---- Records provided

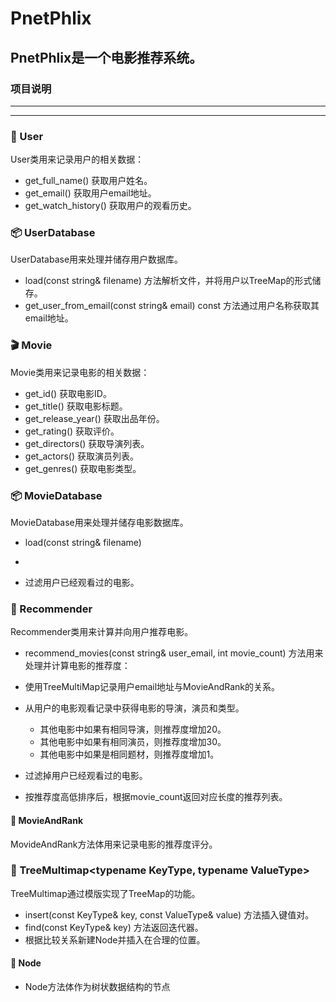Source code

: # PnetPhlix

## PnetPhlix是一个电影推荐系统。

### 项目说明
---

---

### 👨 User
User类用来记录用户的相关数据：
- get_full_name() 获取用户姓名。
- get_email() 获取用户email地址。
- get_watch_history() 获取用户的观看历史。

### 📦 UserDatabase
UserDatabase用来处理并储存用户数据库。
- load(const string& filename) 方法解析文件，并将用户以TreeMap的形式储存。
- get_user_from_email(const string& email) const 方法通过用户名称获取其email地址。

### 🎬 Movie
Movie类用来记录电影的相关数据：
- get_id() 获取电影ID。
- get_title() 获取电影标题。
- get_release_year() 获取出品年份。
- get_rating() 获取评价。
- get_directors() 获取导演列表。
- get_actors() 获取演员列表。
- get_genres() 获取电影类型。

### 📦 MovieDatabase
MovieDatabase用来处理并储存电影数据库。
- load(const string& filename)

-
- 过滤用户已经观看过的电影。

### 👏 Recommender
Recommender类用来计算并向用户推荐电影。
- recommend_movies(const string& user_email, int movie_count) 方法用来处理并计算电影的推荐度：
- 使用TreeMultiMap记录用户email地址与MovieAndRank的关系。

- 从用户的电影观看记录中获得电影的导演，演员和类型。
  - 其他电影中如果有相同导演，则推荐度增加20。
  - 其他电影中如果有相同演员，则推荐度增加30。
  - 其他电影中如果是相同题材，则推荐度增加1。 
- 过滤掉用户已经观看过的电影。
- 按推荐度高低排序后，根据movie_count返回对应长度的推荐列表。

#### 🌟 MovieAndRank
MovideAndRank方法体用来记录电影的推荐度评分。

### 🌿 TreeMultimap<typename KeyType, typename ValueType>
TreeMultimap通过模版实现了TreeMap的功能。

- insert(const KeyType& key, const ValueType& value) 方法插入键值对。
- find(const KeyType& key) 方法返回迭代器。
- 根据比较关系新建Node并插入在合理的位置。

#### 🧶 Node
- Node方法体作为树状数据结构的节点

--------

Task:
The lines to reproduce run from the line containing "MovideAndRank方法体用来记录电影的推荐度评分。" to the end of the listing; write them out exactly and add nothing.

Answer space:
MovideAndRank方法体用来记录电影的推荐度评分。

### 🌿 TreeMultimap<typename KeyType, typename ValueType>
TreeMultimap通过模版实现了TreeMap的功能。

- insert(const KeyType& key, const ValueType& value) 方法插入键值对。
- find(const KeyType& key) 方法返回迭代器。
- 根据比较关系新建Node并插入在合理的位置。

#### 🧶 Node
- Node方法体作为树状数据结构的节点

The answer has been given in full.